The third generation of Cyclect continues to grow and evolve its business.

AMERICAN journalist and leading feminist Letty Cottin Pogrebin once said: ‘If the family were a fruit, it would be an orange, a circle of sections, held together but separable – each segment distinct.’

In a similar fashion, the various departments of the Cyclect Group are very distinct from each other and clearly separate, with each managed by a different person, but held together by a common core competency.

And at its very heart, it is held together by a family.

From a small shophouse in Tras Street with a handful of employees that provided household electronics repairs, Cyclect has grown into a 75,000 sq ft main plant in Tuas with a staff of 400 and a business spanning three industries.

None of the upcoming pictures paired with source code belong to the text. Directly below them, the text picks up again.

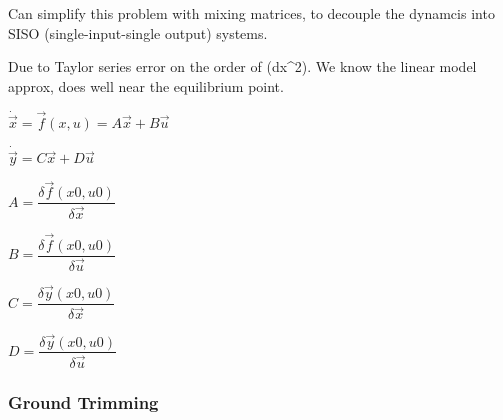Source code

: \documentclass[11pt]{article}
\begin{document}
Can simplify this problem with mixing matrices, to decouple the dynamcis
into SISO (single-input-single output) systems.

    Due to Taylor series error on the order of (dx\^{}2). We know the linear
model approx, does well near the equilibrium point.

    \(\dot{\vec{x}} = \vec{f}(x, u) = A \vec{x} + B \vec{u}\)

\(\dot{\vec{y}} = C \vec{x} + D \vec{u}\)

\(A = \dfrac{\delta \vec{f}(x0, u0)}{\delta \vec{x}}\)

\(B = \dfrac{\delta \vec{f}(x0, u0)}{\delta \vec{u}}\)

\(C = \dfrac{\delta \vec{y}(x0, u0)}{\delta \vec{x}}\)

\(D = \dfrac{\delta \vec{y}(x0, u0)}{\delta \vec{u}}\)

    \hypertarget{ground-trimming}{%
\subsubsection{Ground Trimming}\label{ground-trimming}}
\end{document}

The story began in 1943, when Tan Ai Meng, the founder and the first generation of Cyclect, decided to brave the Japanese earmarking of electronic technicians as threats and started the company with two friends. It soon got involved in the marine industry.

In the 1960s and 1970s, the second generation of the Tan family began work in the company and it was awarded with major contracts from the British Royal Navy and ASEA, which is now part of ABB.

Now with the third generation running Cyclect in ‘3G’ as its CEO Melvin Tan jokingly remarked, the company has diversified into the construction and clean energy sectors.

Each of the third generation manages a different aspect of Cyclect, with Melvin handling the overall business direction, his brother Marcus involved in the offshore oil and gas market, and their cousin Ee Wei in charge of a few overseas offices along with corporate branding and marketing.

Taking a page from Singapore’s playbook, the second generation still plays a part in the company’s leadership, with chairman Tan Sin Poh and co-chairman Tan Yuen Poh having taken the backseat and serving as the ‘Minister Mentors’ who look into the strategic direction of the company.

Cyclect 3G: From left, directors Peter Tan, Marcus Tan and Melvin Tan; and business development executive Tan Ee Wei, of Cyclect Electrical Engineering

So will the company suffer the ‘curse of the third generation’? Will the business last beyond the third generation? Melvin jumped headfirst into the question, saying that they do not believe in the curse themselves.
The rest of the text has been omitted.